[Records drawn from a dataset]
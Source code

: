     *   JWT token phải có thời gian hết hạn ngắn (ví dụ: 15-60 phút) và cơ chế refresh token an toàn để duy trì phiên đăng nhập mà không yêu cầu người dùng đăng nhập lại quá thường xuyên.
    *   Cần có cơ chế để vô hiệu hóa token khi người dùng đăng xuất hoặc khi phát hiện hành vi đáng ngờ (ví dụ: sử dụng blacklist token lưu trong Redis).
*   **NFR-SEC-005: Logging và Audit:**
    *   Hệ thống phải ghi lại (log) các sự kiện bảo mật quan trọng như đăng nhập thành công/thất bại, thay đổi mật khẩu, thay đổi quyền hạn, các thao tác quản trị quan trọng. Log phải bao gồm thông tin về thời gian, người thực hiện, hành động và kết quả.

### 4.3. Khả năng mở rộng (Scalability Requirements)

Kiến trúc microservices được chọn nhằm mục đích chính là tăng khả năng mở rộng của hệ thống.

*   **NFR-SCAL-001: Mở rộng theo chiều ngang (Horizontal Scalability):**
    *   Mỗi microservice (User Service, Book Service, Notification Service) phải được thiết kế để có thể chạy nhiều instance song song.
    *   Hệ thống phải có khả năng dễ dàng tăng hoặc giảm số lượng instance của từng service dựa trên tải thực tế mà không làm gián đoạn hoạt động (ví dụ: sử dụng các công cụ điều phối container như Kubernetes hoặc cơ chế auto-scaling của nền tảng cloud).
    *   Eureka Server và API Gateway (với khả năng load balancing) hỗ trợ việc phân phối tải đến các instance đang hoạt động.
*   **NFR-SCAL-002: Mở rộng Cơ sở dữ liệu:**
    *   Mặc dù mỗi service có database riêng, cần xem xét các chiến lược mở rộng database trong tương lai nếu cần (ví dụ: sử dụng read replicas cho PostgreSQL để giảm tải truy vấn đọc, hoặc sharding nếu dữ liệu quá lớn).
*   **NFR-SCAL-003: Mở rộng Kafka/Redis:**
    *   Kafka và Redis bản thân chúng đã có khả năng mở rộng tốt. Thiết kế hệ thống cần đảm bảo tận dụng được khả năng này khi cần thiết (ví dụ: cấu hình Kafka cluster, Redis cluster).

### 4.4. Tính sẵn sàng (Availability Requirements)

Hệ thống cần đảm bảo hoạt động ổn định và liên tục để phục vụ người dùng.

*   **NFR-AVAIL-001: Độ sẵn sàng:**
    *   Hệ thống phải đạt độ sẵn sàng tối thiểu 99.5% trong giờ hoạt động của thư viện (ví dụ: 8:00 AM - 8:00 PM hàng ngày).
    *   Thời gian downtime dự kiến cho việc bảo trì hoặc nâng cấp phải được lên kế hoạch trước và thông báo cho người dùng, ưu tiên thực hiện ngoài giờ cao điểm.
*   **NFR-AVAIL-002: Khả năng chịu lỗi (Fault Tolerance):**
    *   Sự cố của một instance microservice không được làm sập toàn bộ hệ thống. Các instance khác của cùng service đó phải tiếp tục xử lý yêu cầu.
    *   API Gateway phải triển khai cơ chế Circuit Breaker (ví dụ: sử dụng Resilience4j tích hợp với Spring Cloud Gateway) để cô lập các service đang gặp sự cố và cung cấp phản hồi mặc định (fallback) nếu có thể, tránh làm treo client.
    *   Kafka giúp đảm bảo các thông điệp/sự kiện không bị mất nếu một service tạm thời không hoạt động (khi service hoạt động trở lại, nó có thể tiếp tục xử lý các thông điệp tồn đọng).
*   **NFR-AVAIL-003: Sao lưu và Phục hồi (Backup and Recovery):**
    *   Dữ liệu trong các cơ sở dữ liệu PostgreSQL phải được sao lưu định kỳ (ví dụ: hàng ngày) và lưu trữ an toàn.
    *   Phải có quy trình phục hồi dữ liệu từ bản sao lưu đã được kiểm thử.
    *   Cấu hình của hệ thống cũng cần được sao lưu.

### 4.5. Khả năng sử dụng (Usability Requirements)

→ Work to be completed
Collect each line of the entries that has the word "phối", copying it in full.

→ Task response
    *   Hệ thống phải có khả năng dễ dàng tăng hoặc giảm số lượng instance của từng service dựa trên tải thực tế mà không làm gián đoạn hoạt động (ví dụ: sử dụng các công cụ điều phối container như Kubernetes hoặc cơ chế auto-scaling của nền tảng cloud).
    *   Eureka Server và API Gateway (với khả năng load balancing) hỗ trợ việc phân phối tải đến các instance đang hoạt động.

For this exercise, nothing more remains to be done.